=== Input data ===

--- START ---

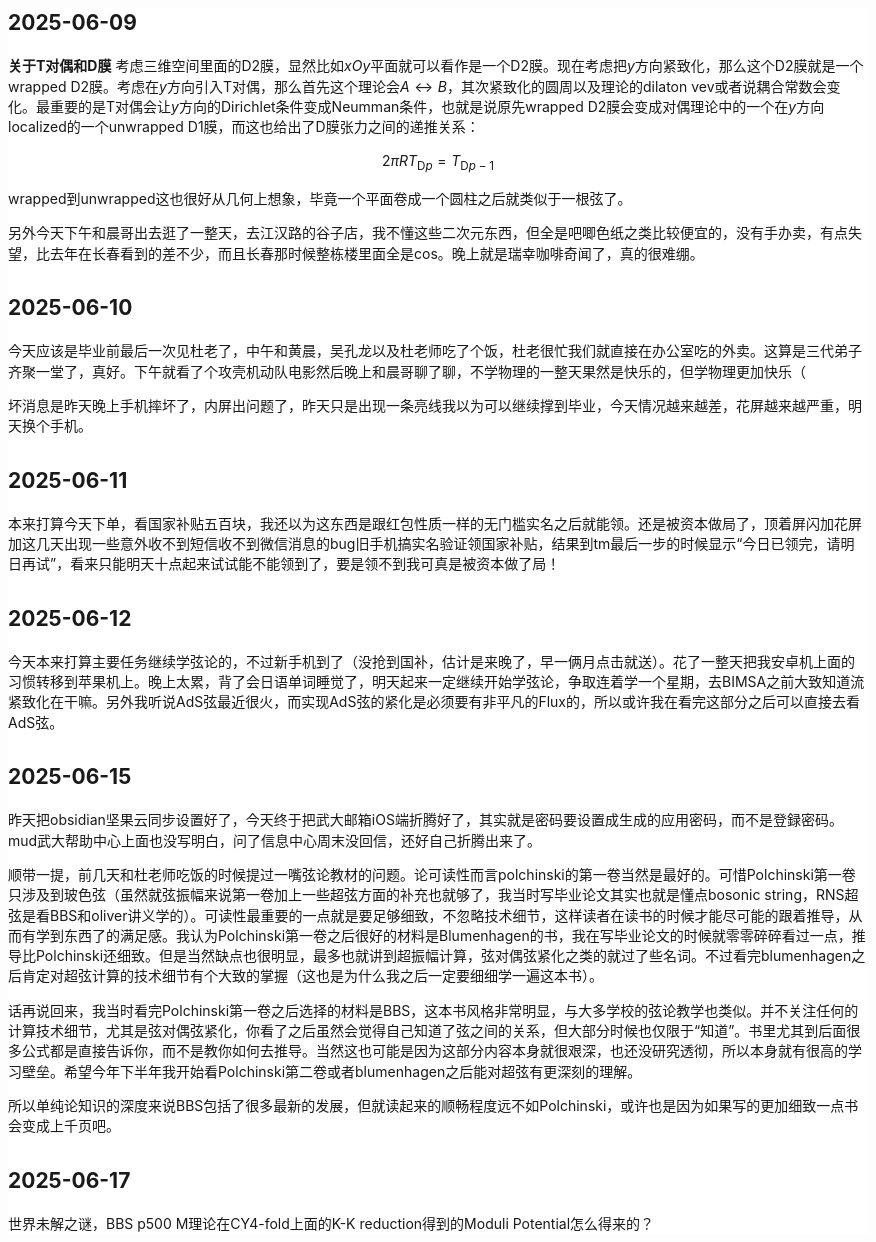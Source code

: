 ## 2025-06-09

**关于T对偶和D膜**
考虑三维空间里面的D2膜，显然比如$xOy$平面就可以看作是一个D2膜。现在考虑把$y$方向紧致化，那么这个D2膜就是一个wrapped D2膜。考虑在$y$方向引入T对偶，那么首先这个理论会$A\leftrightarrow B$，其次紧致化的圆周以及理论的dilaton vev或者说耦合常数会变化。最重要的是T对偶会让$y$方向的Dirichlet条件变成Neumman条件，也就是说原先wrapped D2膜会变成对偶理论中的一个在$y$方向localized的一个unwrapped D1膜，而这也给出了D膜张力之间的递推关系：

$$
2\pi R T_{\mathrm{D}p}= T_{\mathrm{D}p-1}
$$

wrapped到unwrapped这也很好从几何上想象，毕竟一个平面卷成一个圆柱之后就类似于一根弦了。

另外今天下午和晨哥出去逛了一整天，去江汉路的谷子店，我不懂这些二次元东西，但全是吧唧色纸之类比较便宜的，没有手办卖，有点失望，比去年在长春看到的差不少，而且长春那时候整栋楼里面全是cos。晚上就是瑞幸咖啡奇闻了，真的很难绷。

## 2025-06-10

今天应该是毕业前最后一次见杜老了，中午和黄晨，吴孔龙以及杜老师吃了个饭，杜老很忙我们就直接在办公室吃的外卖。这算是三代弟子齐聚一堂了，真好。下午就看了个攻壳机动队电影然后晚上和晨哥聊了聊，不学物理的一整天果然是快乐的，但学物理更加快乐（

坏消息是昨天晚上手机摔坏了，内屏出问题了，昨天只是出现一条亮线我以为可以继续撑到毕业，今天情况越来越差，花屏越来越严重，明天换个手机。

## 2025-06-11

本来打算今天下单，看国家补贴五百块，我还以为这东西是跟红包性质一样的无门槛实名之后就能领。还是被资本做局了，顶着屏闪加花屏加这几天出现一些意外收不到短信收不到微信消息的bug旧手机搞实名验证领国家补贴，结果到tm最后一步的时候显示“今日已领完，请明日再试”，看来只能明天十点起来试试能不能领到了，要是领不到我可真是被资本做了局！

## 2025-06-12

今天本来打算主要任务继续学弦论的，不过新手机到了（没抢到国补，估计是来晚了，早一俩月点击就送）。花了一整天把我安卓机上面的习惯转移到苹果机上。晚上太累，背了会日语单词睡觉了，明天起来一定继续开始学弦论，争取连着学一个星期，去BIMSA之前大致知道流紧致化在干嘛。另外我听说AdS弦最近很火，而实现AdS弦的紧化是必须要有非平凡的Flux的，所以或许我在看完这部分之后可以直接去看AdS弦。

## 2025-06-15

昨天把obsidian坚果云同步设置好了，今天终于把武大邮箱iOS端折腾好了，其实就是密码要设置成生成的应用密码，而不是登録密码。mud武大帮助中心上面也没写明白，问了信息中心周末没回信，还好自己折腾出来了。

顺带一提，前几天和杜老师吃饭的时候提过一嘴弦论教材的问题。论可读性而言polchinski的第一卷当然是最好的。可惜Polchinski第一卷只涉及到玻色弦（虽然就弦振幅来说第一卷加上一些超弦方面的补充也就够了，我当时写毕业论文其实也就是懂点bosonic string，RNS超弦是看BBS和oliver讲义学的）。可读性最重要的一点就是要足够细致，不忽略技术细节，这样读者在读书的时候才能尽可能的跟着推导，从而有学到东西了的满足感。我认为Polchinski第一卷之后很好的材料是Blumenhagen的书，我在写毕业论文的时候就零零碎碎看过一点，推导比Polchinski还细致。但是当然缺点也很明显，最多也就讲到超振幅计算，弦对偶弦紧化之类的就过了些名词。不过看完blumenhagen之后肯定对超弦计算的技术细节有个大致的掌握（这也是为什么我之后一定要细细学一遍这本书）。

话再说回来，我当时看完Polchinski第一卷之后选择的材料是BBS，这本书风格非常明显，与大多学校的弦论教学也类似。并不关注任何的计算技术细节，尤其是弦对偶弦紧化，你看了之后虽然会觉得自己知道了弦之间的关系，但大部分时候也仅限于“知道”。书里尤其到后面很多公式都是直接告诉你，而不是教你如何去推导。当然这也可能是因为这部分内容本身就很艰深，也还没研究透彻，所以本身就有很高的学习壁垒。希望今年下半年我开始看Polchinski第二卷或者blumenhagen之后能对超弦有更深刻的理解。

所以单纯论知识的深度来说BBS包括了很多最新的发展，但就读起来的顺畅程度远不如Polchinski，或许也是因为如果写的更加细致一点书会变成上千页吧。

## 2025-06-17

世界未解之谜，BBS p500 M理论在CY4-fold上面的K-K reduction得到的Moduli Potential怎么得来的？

--- END ---

=== Work instructions ===
The lines above starting at the one that contains "wrapped到unwrap" and ending at the one that contains "## 2025-06-11" must be transcribed exactly, and no other lines may appear.

=== Result ===
wrapped到unwrapped这也很好从几何上想象，毕竟一个平面卷成一个圆柱之后就类似于一根弦了。

另外今天下午和晨哥出去逛了一整天，去江汉路的谷子店，我不懂这些二次元东西，但全是吧唧色纸之类比较便宜的，没有手办卖，有点失望，比去年在长春看到的差不少，而且长春那时候整栋楼里面全是cos。晚上就是瑞幸咖啡奇闻了，真的很难绷。

## 2025-06-10

今天应该是毕业前最后一次见杜老了，中午和黄晨，吴孔龙以及杜老师吃了个饭，杜老很忙我们就直接在办公室吃的外卖。这算是三代弟子齐聚一堂了，真好。下午就看了个攻壳机动队电影然后晚上和晨哥聊了聊，不学物理的一整天果然是快乐的，但学物理更加快乐（

坏消息是昨天晚上手机摔坏了，内屏出问题了，昨天只是出现一条亮线我以为可以继续撑到毕业，今天情况越来越差，花屏越来越严重，明天换个手机。

## 2025-06-11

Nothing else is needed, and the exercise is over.